すると白き輝きが生れ出て黄金の種を優しく包み込んだ。
「……始まる。真なる約束の子の奇跡が」
ヒュリティアが呟いた。それはどこか感無量のようであって、寂しさも覚えるかのような呟き。
ふわり、と黄金の種が浮き上がり、パンっ、と爆ぜた。
その破片は畑へと向かって飛んで行く。
「心優しき大地の精霊アースラ! 飢える者に差し伸べる手を与えたまえ! 黄金の優しさを遍く大地より差し伸べたまえ!」
生命の息吹が感じられない冷たい大地より、それは一斉に芽吹いた。
それは生命の塊のような若芽たちだ。
「えっ!? 嘘っ! こんな時期にっ!?」
ウェンディさんの友人が口を押えて驚きの声を上げる。
当然、普通の小麦の種じゃ、こうはいかない。
発芽するための条件は全て満たしている。
あとはその成長を見守るだけ。
「育てや育て、実れや実れ。飢えし者のために、飢えし者のために」
ささやき、えいしょう、ねんじろ。
割と「ひえっ」という悲鳴が聞こえなくもない。でも大丈夫。
人々の満たされたいという想い。お腹が空いたという想いがある限り、失敗は無いのだ。
ぐんぐんと成長してゆく小麦の若芽たちは、三分もかからない内に成長しきり、黄金の穂をたっぷりと蓄え頭を垂れ下げた。
それは絨毯が敷かれるかのように、どんどんと広がっていって、遂には畑を通り越し冬の大地を黄金に染めてしまったではないか。

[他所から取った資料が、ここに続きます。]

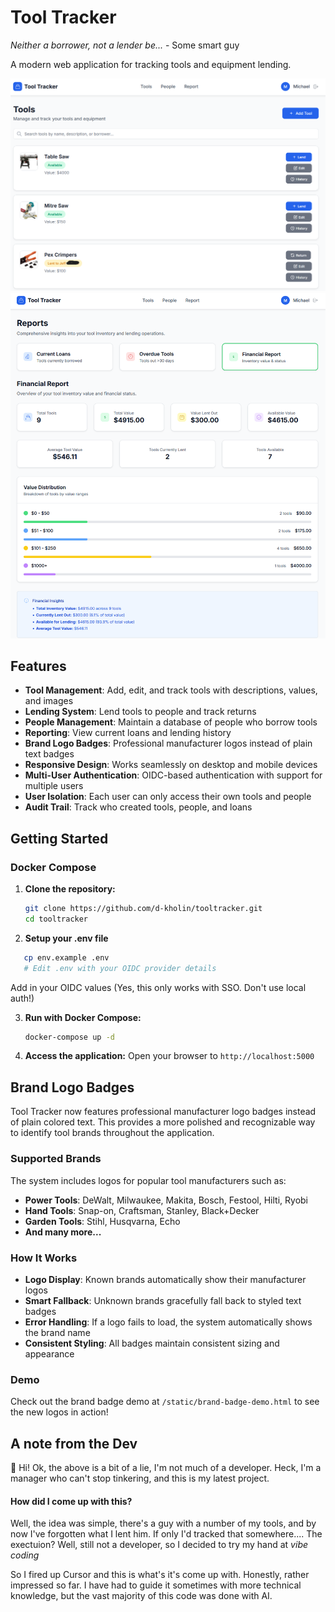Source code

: # Tool Tracker

*Neither a borrower, not a lender be...* - Some smart guy

A modern web application for tracking tools and equipment lending.

![Homepage Screenshot](pub/homepage.png)
![Reports Screenshot](pub/reports.png)


## Features

- **Tool Management**: Add, edit, and track tools with descriptions, values, and images
- **Lending System**: Lend tools to people and track returns
- **People Management**: Maintain a database of people who borrow tools
- **Reporting**: View current loans and lending history
- **Brand Logo Badges**: Professional manufacturer logos instead of plain text badges
- **Responsive Design**: Works seamlessly on desktop and mobile devices
- **Multi-User Authentication**: OIDC-based authentication with support for multiple users
- **User Isolation**: Each user can only access their own tools and people
- **Audit Trail**: Track who created tools, people, and loans

## Getting Started

### Docker Compose

1. **Clone the repository:**
   ```bash
   git clone https://github.com/d-kholin/tooltracker.git
   cd tooltracker
   ```
2. **Setup your .env file**
```bash
   cp env.example .env
   # Edit .env with your OIDC provider details
```

Add in your OIDC values (Yes, this only works with SSO. Don't use local auth!)

3. **Run with Docker Compose:**
   ```bash
   docker-compose up -d
   ```

4. **Access the application:**
   Open your browser to `http://localhost:5000`


## Brand Logo Badges

Tool Tracker now features professional manufacturer logo badges instead of plain colored text. This provides a more polished and recognizable way to identify tool brands throughout the application.

### Supported Brands
The system includes logos for popular tool manufacturers such as:
- **Power Tools**: DeWalt, Milwaukee, Makita, Bosch, Festool, Hilti, Ryobi
- **Hand Tools**: Snap-on, Craftsman, Stanley, Black+Decker
- **Garden Tools**: Stihl, Husqvarna, Echo
- **And many more...**

### How It Works
- **Logo Display**: Known brands automatically show their manufacturer logos
- **Smart Fallback**: Unknown brands gracefully fall back to styled text badges
- **Error Handling**: If a logo fails to load, the system automatically shows the brand name
- **Consistent Styling**: All badges maintain consistent sizing and appearance

### Demo
Check out the brand badge demo at `/static/brand-badge-demo.html` to see the new logos in action!

## A note from the Dev
👋 Hi! Ok, the above is a bit of a lie, I'm not much of a developer. Heck, I'm a manager who can't stop tinkering, and this is my latest project. 

#### How did I come up with this? 
Well, the idea was simple, there's a guy with a number of my tools, and by now I've forgotten what I lent him. If only I'd tracked that somewhere....
The exectuion? Well, still not a developer, so I decided to try my hand at *vibe coding* 

So I fired up Cursor and this is what's it's come up with. Honestly, rather impressed so far. I have had to guide it sometimes with more technical knowledge, but the vast majority of this code was done with AI.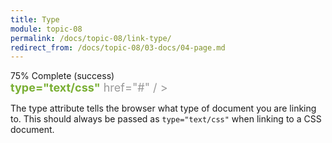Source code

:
 ```yaml
---
title: Type
module: topic-08
permalink: /docs/topic-08/link-type/
redirect_from: /docs/topic-08/03-docs/04-page.md
---
```


<div class="divider-heading"></div>

<div class="panel panel-success">
  <div class="progress" style="margin-bottom: 0; border-bottom-left-radius: 0; border-bottom-right-radius: 0;">
    <div class="progress-bar progress-bar-success progress-bar-striped" role="progressbar" aria-valuenow="75" aria-valuemin="0" aria-valuemax="100" style="width: 75%">
      <span class="sr-only">75% Complete (success)</span>
    </div>
  </div>
  <div class="panel-body">
    <p style="font-size: large; margin: 0;"><span style="color: #999"><link rel="stylesheet"</span> <span style="color: #79AF33; font-weight: bold;">type="text/css"</span> <span style="color: #999">href="#" / ></span></p>
  </div>
</div>

The type attribute tells the browser what type of document you are linking to. This should always be passed as `type="text/css"` when linking to a CSS document.
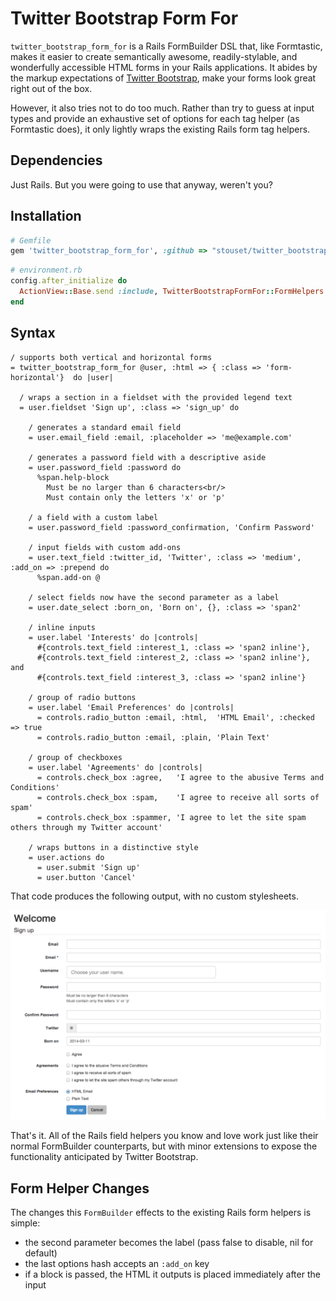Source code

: Twitter Bootstrap Form For
==========================

`twitter_bootstrap_form_for` is a Rails FormBuilder DSL that, like Formtastic,
makes it easier to create semantically awesome, readily-stylable, and
wonderfully accessible HTML forms in your Rails applications. It abides by
the markup expectations of [Twitter Bootstrap], make your forms look great right
out of the box.

However, it also tries not to do too much. Rather than try to guess at input
types and provide an exhaustive set of options for each tag helper (as
Formtastic does), it only lightly wraps the existing Rails form tag helpers.

## Dependencies ##

Just Rails. But you were going to use that anyway, weren't you?

## Installation ##

```ruby
# Gemfile
gem 'twitter_bootstrap_form_for', :github => "stouset/twitter_bootstrap_form_for", :branch => "rails-2.3"
```


```ruby
# environment.rb
config.after_initialize do
  ActionView::Base.send :include, TwitterBootstrapFormFor::FormHelpers
end
```

## Syntax ##

```haml
/ supports both vertical and horizontal forms
= twitter_bootstrap_form_for @user, :html => { :class => 'form-horizontal'}  do |user|

  / wraps a section in a fieldset with the provided legend text
  = user.fieldset 'Sign up', :class => 'sign_up' do

    / generates a standard email field
    = user.email_field :email, :placeholder => 'me@example.com'

    / generates a password field with a descriptive aside
    = user.password_field :password do
      %span.help-block
        Must be no larger than 6 characters<br/>
        Must contain only the letters 'x' or 'p'

    / a field with a custom label
    = user.password_field :password_confirmation, 'Confirm Password'

    / input fields with custom add-ons
    = user.text_field :twitter_id, 'Twitter', :class => 'medium', :add_on => :prepend do
      %span.add-on @

    / select fields now have the second parameter as a label
    = user.date_select :born_on, 'Born on', {}, :class => 'span2'

    / inline inputs
    = user.label 'Interests' do |controls|
      #{controls.text_field :interest_1, :class => 'span2 inline'},
      #{controls.text_field :interest_2, :class => 'span2 inline'}, and
      #{controls.text_field :interest_3, :class => 'span2 inline'}

    / group of radio buttons
    = user.label 'Email Preferences' do |controls|
      = controls.radio_button :email, :html,  'HTML Email', :checked => true
      = controls.radio_button :email, :plain, 'Plain Text'

    / group of checkboxes
    = user.label 'Agreements' do |controls|
      = controls.check_box :agree,   'I agree to the abusive Terms and Conditions'
      = controls.check_box :spam,    'I agree to receive all sorts of spam'
      = controls.check_box :spammer, 'I agree to let the site spam others through my Twitter account'

    / wraps buttons in a distinctive style
    = user.actions do
      = user.submit 'Sign up'
      = user.button 'Cancel'
```

That code produces the following output, with no custom stylesheets.

![](https://github.com/stouset/twitter_bootstrap_form_for/raw/master/examples/screenshot.png)

That's it. All of the Rails field helpers you know and love work just like
their normal FormBuilder counterparts, but with minor extensions to expose
the functionality anticipated by Twitter Bootstrap.

## Form Helper Changes ##

The changes this `FormBuilder` effects to the existing Rails form helpers is
simple:

  * the second parameter becomes the label (pass false to disable, nil for default)
  * the last options hash accepts an `:add_on` key
  * if a block is passed, the HTML it outputs is placed immediately after the input

[Twitter Bootstrap]: http://twitter.github.com/bootstrap/
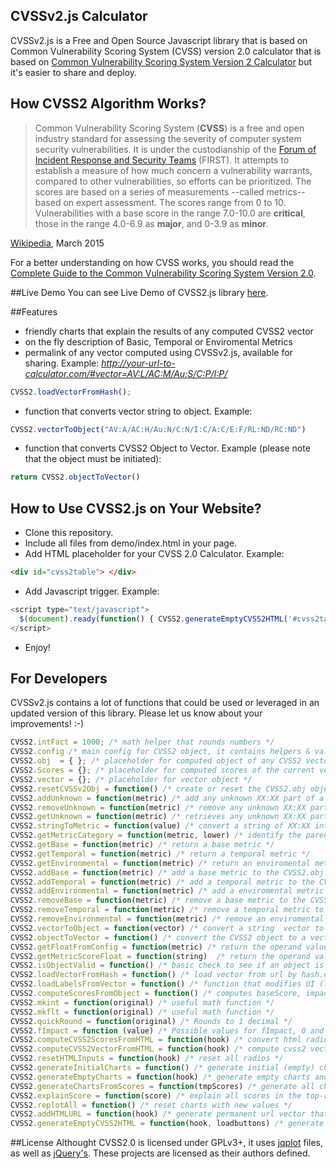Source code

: ## CVSSv2.js Calculator
CVSSv2.js is a Free and Open Source Javascript library that is based on Common Vulnerability Scoring System (CVSS) version 2.0 calculator that is based on [Common Vulnerability Scoring System Version 2 Calculator](http://nvd.nist.gov/cvss.cfm?calculator&version=2) but it's easier to share and deploy.

## How CVSS2 Algorithm Works?
> Common Vulnerability Scoring System (**CVSS**) is a free and open industry standard for assessing the severity of computer system security vulnerabilities.  It is under the custodianship of the [Forum of Incident Response and Security Teams](http://www.first.org) (FIRST).  It attempts to establish a measure of how much concern a vulnerability warrants, compared to other vulnerabilities, so efforts can be prioritized.  The scores are based on a series of measurements --called metrics-- based on expert assessment.  The scores range from 0 to 10. Vulnerabilities with a base score in the range 7.0-10.0 are **critical**, those in the range 4.0-6.9 as **major**, and 0-3.9 as **minor**.

[Wikipedia](http://en.wikipedia.org/wiki/CVSS), March 2015

For a better understanding on how CVSS works, you should read the [Complete Guide to the Common Vulnerability Scoring System Version 2.0](http://www.first.org/cvss/cvss-guide).

##Live Demo
You can see Live Demo of CVSS2.js library [here](https://bit-sentinel.com/common-vulnerability-scoring-system-cvss-2-0-online-calculator/).

##Features
* friendly charts that explain the results of any computed CVSS2 vector
* on the fly description of Basic, Temporal or Enviromental Metrics
* permalink of any vector computed using CVSSv2.js, available for sharing. Example: *http://your-url-to-calculator.com/#vector=AV:L/AC:M/Au:S/C:P/I:P/*
```javascript
CVSS2.loadVectorFromHash();
```
* function that converts vector string to object. Example: 
```javascript
CVSS2.vectorToObject("AV:A/AC:H/Au:N/C:N/I:C/A:C/E:F/RL:ND/RC:ND")
```
* function that converts CVSS2 Object to Vector. Example (please note that the object must be initiated):
```javascript
return CVSS2.objectToVector()
```


## How to Use CVSS2.js on Your Website?
* Clone this repository.
* Include all </head> files from demo/index.html in your page.
* Add HTML placeholder for your CVSS 2.0 Calculator. Example:
```html
<div id="cvss2table"> </div>
```
* Add Javascript trigger. Example:
```javascript
<script type="text/javascript">
  $(document).ready(function() { CVSS2.generateEmptyCVSS2HTML('#cvss2table');});
</script>
```
* Enjoy!

## For Developers
CVSSv2.js contains a lot of functions that could be used or leveraged in an updated version of this library. Please let us know about your improvements! :-)

```javascript
CVSS2.intFact = 1000; /* math helper that rounds numbers */
CVSS2.config /* main config for CVSS2 object, it contains helpers & values for computation */
CVSS2.obj  = { }; /* placeholder for computed object of any CVSS2 vector */
CVSS2.Scores = {}; /* placeholder for computed scores of the current vector */
CVSS2.vector = {}; /* placeholder for vector object */
CVSS2.resetCVSSv2Obj = function() /* create or reset the CVSS2.obj object */
CVSS2.addUnknown = function(metric) /* add any unknown XX:XX part of a vector, it will simply decide whether is Basic, Temporal or Enviromental Value */
CVSS2.removeUnknown = function(metric) /* remove any unknown XX:XX part of a vector, it will simply decide whether is Basic, Temporal or Enviromental Value */
CVSS2.getUnknown = function(metric) /* retrieves any unknown XX:XX part of a vector, it will simply decide whether is Basic, Temporal or Enviromental Value */
CVSS2.stringToMetric = function(value) /* convert a string of XX:XX into an metric object */
CVSS2.getMetricCategory = function(metric, lower) /* identify the parent of a metric, if it's not found then it throws an error */
CVSS2.getBase = function(metric) /* return a base metric */
CVSS2.getTemporal = function(metric) /* return a temporal metric */
CVSS2.getEnvironmental = function(metric) /* return an enviromental metric */
CVSS2.addBase = function(metric) /* add a base metric to the CVSS2.obj */
CVSS2.addTemporal = function(metric) /* add a temporal metric to the CVSS2.obj */
CVSS2.addEnvironmental = function(metric) /* add a enviromental metric to the CVSS2.obj */
CVSS2.removeBase = function(metric) /* remove a base metric to the CVSS2.obj */
CVSS2.removeTemporal = function(metric) /* remove a temporal metric to the CVSS2.obj */
CVSS2.removeEnvironmental = function(metric) /* remove an enviromental metric to the CVSS2.obj */
CVSS2.vectorToObject = function(vector) /* convert a string  vector to an object, if it's not possible it will throw error (s) */
CVSS2.objectToVector = function() /* convert the CVSS2 object to a vector string compatible with ANY CVSS2 calculator */
CVSS2.getFloatFromConfig = function(metric) /* return the operand value of a specific metric from config */
CVSS2.getMetricScoreFloat = function(string)  /* return the operand value of an unknown metric XX:XX from config, and generates the full object for this metric */
CVSS2.isObjectValid = function() /* basic check to see if an object is valid */
CVSS2.loadVectorFromHash = function() /* load vector from url by hash.ex : url.com/#vector=AV:L/AC:M/Au:S/C:P/I:P/ */
CVSS2.loadLabelsFromVector = function() /* function that modifies UI (labels & inputs from the page), based on a vector object - point on the HTML calculator the metrics according to the vector input */
CVSS2.computeScoresFromObject = function() /* computes baseScore, impactScore, exploitabilitySubScore, temporalScore, environmentalScore, adjustedImpactScore, adjustedTemporal, adjustedBaseScore , overallScore */
CVSS2.mkint = function(original) /* useful math function */
CVSS2.mkflt = function(original) /* useful math function */
CVSS2.quickRound = function(original) /* Rounds to 1 decimal */
CVSS2.fImpact = function (value) /* Possible values for fImpact, 0 and 1.176 */
CVSS2.computeCVSS2ScoresFromHTML = function(hook) /* convert html radio inputs in CVSS v2 vector+convert vector to object and then calculate scores */
CVSS2.computeCVSS2VectorFromHTML = function(hook) /* compute cvss2 vector from radio inputs */
CVSS2.resetHTMLInputs = function(hook) /* reset all radios */
CVSS2.generateInitialCharts = function() /* generate initial (empty) charts */
CVSS2.generateEmptyCharts = function(hook) /* generate empty charts and securely try to generate the computed charts if possible, otherwise ignore the error */
CVSS2.generateChartsFromScores = function(tmpScores) /* generate all charts based on object scores */
CVSS2.explainScore = function(score) /* explain all scores in the top-right text box */
CVSS2.replotAll = function() /* reset charts with new values */
CVSS2.addHTMLURL = function(hook) /* generate permanent url vector that can be easy to share */
CVSS2.generateEmptyCVSS2HTML = function(hook, loadbuttons) /* generate the default UI/UX (HTML) of the CVSSv2 Calculator */
```

##License
Althought CVSS2.0 is licensed under GPLv3+, it uses [jqplot](http://www.jqplot.com/) files, as well as [jQuery's](http://jquery.com).  These projects are licensed as their authors defined.
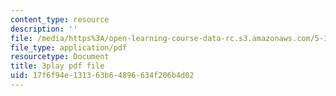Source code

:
 ```yaml
---
content_type: resource
description: ''
file: /media/https%3A/open-learning-course-data-rc.s3.amazonaws.com/5-111sc-principles-of-chemical-science-fall-2014/17f6f94e131363b64896634f206b4d02_YkYeYhXUeEE.pdf
file_type: application/pdf
resourcetype: Document
title: 3play pdf file
uid: 17f6f94e-1313-63b6-4896-634f206b4d02
---
```

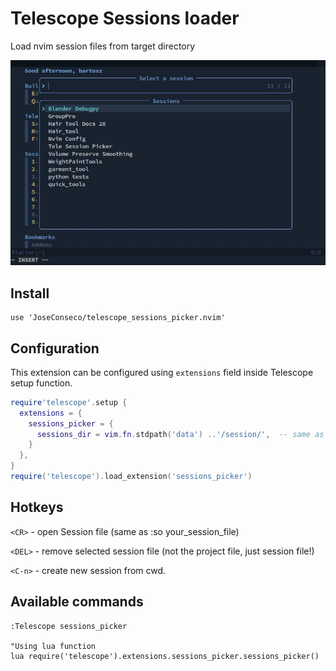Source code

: # Telescope Sessions loader
Load nvim session files from target directory

![Session Thumb](./img/./session_picker.jpg)

## Install

```
use 'JoseConseco/telescope_sessions_picker.nvim'
```

## Configuration
This extension can be configured using `extensions` field inside Telescope
setup function.

```lua
require'telescope'.setup {
  extensions = {
    sessions_picker = {
      sessions_dir = vim.fn.stdpath('data') ..'/session/',  -- same as '/home/user/.local/share/nvim/session'
    }
  },
}
require('telescope').load_extension('sessions_picker')
```

## Hotkeys
`<CR>` - open Session file (same as :so your_session_file)

`<DEL>` - remove selected session file (not the project file, just session file!)

`<C-n>` - create new session from cwd.

## Available commands
```viml
:Telescope sessions_picker

"Using lua function
lua require('telescope').extensions.sessions_picker.sessions_picker()
```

「これがアースラ。冬に実る特殊食材。飢える者たちに差し伸べられる黄金の想い」
「し、信じられない……これは現実なの?」
「一瞬で小麦畑にっ? あぁ、凄い。本当に小麦だわ!」
アースラが名も無き部族たちによって大切に護られていた理由がこれだ。
想いを糧にして、冬の時期のみに発芽する超特殊食材。
それは、冬の食糧難を救う大地の精霊の優しさ。
今より昔は、冬を乗り越えるのも常に死と隣り合わせだっただろう。
そんな命のために、自ら黄金の種に封じ込められ、彼らのために力を振るったのがアースラだった。
でも時は流れ、冬も脅威ではなくなった頃。黄金の種は人の欲望を集める秘宝になってしまっていた。
集まるのは黄金に魅せられる黒い欲望だけで。
だからこそ、トマッシュの部族は黄金の種を隠したのだろう。
悲しみに染まる大地の精霊アースラを、彼らは代々護ってきたのだ。
でも、眠りについていた彼は、再び人間の欲望によって解き放たれてしまって。
マキシオン防衛大臣の目を通して、アースラは黒い欲望を吸収し続けてしまった。
その結果が、自分が目指した未来とは真逆の存在に堕ちてしまったという。
なんという悲劇か。
「凄い! これでドグランドは救われるよっ!」
「あぁ、ありがとう! 大地よ! 私たちはあなたに感謝します!」
聞こえているか? アースラ。
おまえに感謝するヤツは、まだまだいるみたいだぞ。
だから、今はゆっくりお休み。
またいつか、この大地に還ってくるまで、ゆっくりと。
日の光を浴びて黄金に輝く大地の噂は瞬く間に広がり、大勢の人が集まってきた。
彼らは大地に感謝し、食べれる黄金を収穫してゆく。
そこには大地の精霊アースラが望んだ光景が確かに存在したのであった。